Poète remarquée avec ces deux recueils à l’Écrou (Aux plexus et Fourrer le feu), Marjolaine Beauchamp publie, aux Éditions Somme toute, un premier texte dramatique percutant : M.I.L.F. Elle donne la parole aux mères, celles qui travaillent à tout rompre pour donner à leurs familles le meilleur, et qui parfois se retrouvent avec « rien ». Un texte courageux, abrasif et nécessaire. Elle a accepté de répondre à quelques questions sur son travail.

Pourquoi as-tu décidé de donner la parole aux mères dans ta dernière pièce de théâtre? 

Parce que je voulais disséquer un sujet auquel je m’identifiais.

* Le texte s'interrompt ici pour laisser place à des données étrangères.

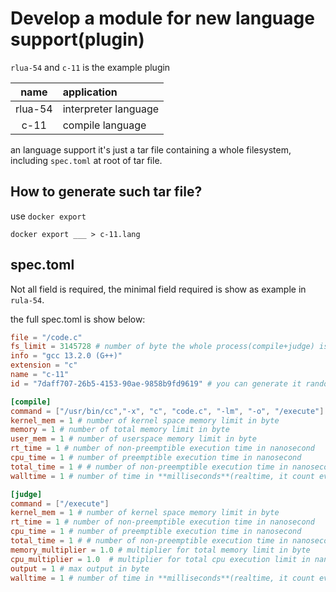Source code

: # Develop a module for new language support(plugin)

`rlua-54` and `c-11` is the example plugin

|name|application| 
|:-:|:-|
|rlua-54|interpreter language|
|c-11|compile language|

an language support it's just a tar file containing a whole filesystem, including `spec.toml` at root of tar file.

## How to generate such tar file?

use `docker export`

```
docker export ___ > c-11.lang
```

## spec.toml

Not all field is required, the minimal field required is show as example in `rula-54`.

the full spec.toml is show below:

```toml
file = "/code.c"
fs_limit = 3145728 # number of byte the whole process(compile+judge) is allowed to write
info = "gcc 13.2.0 (G++)"
extension = "c"
name = "c-11"
id = "7daff707-26b5-4153-90ae-9858b9fd9619" # you can generate it randomly(https://www.uuidgenerator.net)

[compile]
command = ["/usr/bin/cc","-x", "c", "code.c", "-lm", "-o", "/execute"]
kernel_mem = 1 # number of kernel space memory limit in byte
memory = 1 # number of total memory limit in byte
user_mem = 1 # number of userspace memory limit in byte
rt_time = 1 # number of non-preemptible execution time in nanosecond
cpu_time = 1 # number of preemptible execution time in nanosecond
total_time = 1 # # number of non-preemptible execution time in nanosecond
walltime = 1 # number of time in **milliseconds**(realtime, it count even scheduler didn't dispatch any time for the task)/

[judge]
command = ["/execute"]
kernel_mem = 1 # number of kernel space memory limit in byte
rt_time = 1 # number of non-preemptible execution time in nanosecond
cpu_time = 1 # number of preemptible execution time in nanosecond
total_time = 1 # # number of non-preemptible execution time in nanosecond
memory_multiplier = 1.0 # multiplier for total memory limit in byte
cpu_multiplier = 1.0  # multiplier for total cpu execution limit in nanosecond
output = 1 # max output in byte
walltime = 1 # number of time in **milliseconds**(realtime, it count even scheduler didn't dispatch any time for the task)/

```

Parce que je m’intéresse et revendique l’écriture de l’intime comme une forme de littérature au même titre que les autres formes et que la maternité et ce qui lui est périphérique est un sujet riche et qui se renouvelle à toutes les époques.

C’est un sujet riche en silence, contradictions et secret.

Comment abordes-tu l’écriture dramatique par rapport à l’écriture de poésie?

Dans l’écriture dramatique, il y a la conscience d’une éventuelle interaction avec d’autres disciplines.

J’ai l’impression que l’écriture dramatique me pousse à être plus décomplexée sachant tout le « trafiquage » dont va BÉNÉFICIER le texte.

Qu’apporte de différent au langage le genre théâtral, que tu ne retrouves pas en poésie par exemple?

Ces écritures sont pour ma part complémentaires. Dans la progression de ma démarche.

Le théâtre est devenu un langage additionnel. Comme apprendre une nouvelle langue.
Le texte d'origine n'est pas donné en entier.